What this task involves: Each entry below should appear again exactly as written, without pictures.

Records drawn from a dataset:

Content starts

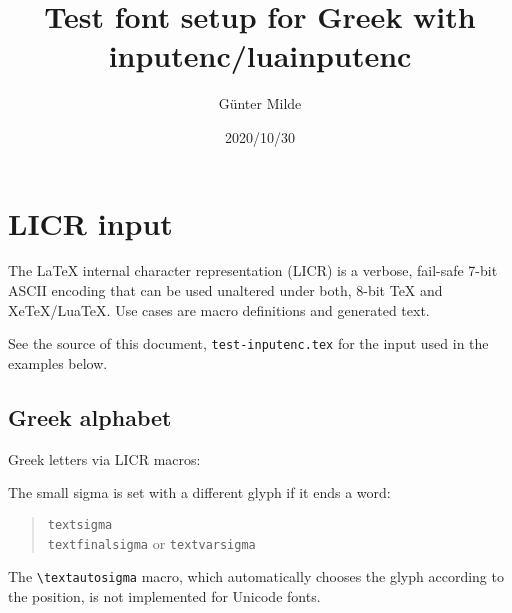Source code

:\documentclass[a4paper]{article}
\begin{document}
\hypersetup{pdfauthor=\textTau\'<\textepsilon\textsigma\textthetasymbol}

\title{Test font setup for Greek with inputenc/luainputenc}
\author{G\"unter Milde}
\date{2020/10/30}
\maketitle

\tableofcontents


\section{LICR input%
         \label{licr}}

The LaTeX internal character representation (LICR) is a verbose,
fail-safe 7-bit ASCII encoding that can be used unaltered under both, 8-bit
TeX and XeTeX/LuaTeX. Use cases are macro definitions and generated text.

See the source of this document,
\texttt{test-inputenc.tex} for the input used
in the examples below.


\subsection{Greek alphabet}

Greek letters via LICR macros:
\begin{quote}
  \textAlpha{} \textBeta{} \textGamma{} \textDelta{} \textEpsilon{}
  \textZeta{} \textEta{} \textTheta{} \textIota{} \textKappa{}
  \textLambda{} \textMu{} \textNu{} \textXi{} \textOmicron{} \textPi{}
  \textRho{} \textSigma{} \textTau{} \textUpsilon{} \textPhi{}
  \textChi{} \textPsi{} \textOmega{}

  \textalpha{} \textbeta{} \textgamma{} \textdelta{} \textepsilon{}
  \textzeta{} \texteta{} \texttheta{} \textiota{} \textkappa{}
  \textlambda{} \textmu{} \textnu{} \textxi{} \textomicron{} \textpi{}
  \textrho{} \textsigma{} \texttau{} \textupsilon{}
  \textphi{} \textchi{} \textpsi{} \textomega{}
\end{quote}
The small sigma is set with a different
glyph if it ends a word:
\begin{quote}
  \textsigma{}       \verb|textsigma|\\
  \textfinalsigma{}  \verb|textfinalsigma| or \verb|textvarsigma|
\end{quote}
The \verb|\textautosigma| macro, which automatically chooses the
glyph according to the position, is not implemented for Unicode fonts.
\end{document}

Content ends

Result of this exercise:
Source code

:\documentclass[a4paper]{article}
\begin{document}
\hypersetup{pdfauthor=\textTau\'<\textepsilon\textsigma\textthetasymbol}

\title{Test font setup for Greek with inputenc/luainputenc}
\author{G\"unter Milde}
\date{2020/10/30}
\maketitle

\tableofcontents


\section{LICR input%
         \label{licr}}

The LaTeX internal character representation (LICR) is a verbose,
fail-safe 7-bit ASCII encoding that can be used unaltered under both, 8-bit
TeX and XeTeX/LuaTeX. Use cases are macro definitions and generated text.

See the source of this document,
\texttt{test-inputenc.tex} for the input used
in the examples below.


\subsection{Greek alphabet}

Greek letters via LICR macros:
\begin{quote}
  \textAlpha{} \textBeta{} \textGamma{} \textDelta{} \textEpsilon{}
  \textZeta{} \textEta{} \textTheta{} \textIota{} \textKappa{}
  \textLambda{} \textMu{} \textNu{} \textXi{} \textOmicron{} \textPi{}
  \textRho{} \textSigma{} \textTau{} \textUpsilon{} \textPhi{}
  \textChi{} \textPsi{} \textOmega{}

  \textalpha{} \textbeta{} \textgamma{} \textdelta{} \textepsilon{}
  \textzeta{} \texteta{} \texttheta{} \textiota{} \textkappa{}
  \textlambda{} \textmu{} \textnu{} \textxi{} \textomicron{} \textpi{}
  \textrho{} \textsigma{} \texttau{} \textupsilon{}
  \textphi{} \textchi{} \textpsi{} \textomega{}
\end{quote}
The small sigma is set with a different
glyph if it ends a word:
\begin{quote}
  \textsigma{}       \verb|textsigma|\\
  \textfinalsigma{}  \verb|textfinalsigma| or \verb|textvarsigma|
\end{quote}
The \verb|\textautosigma| macro, which automatically chooses the
glyph according to the position, is not implemented for Unicode fonts.
\end{document}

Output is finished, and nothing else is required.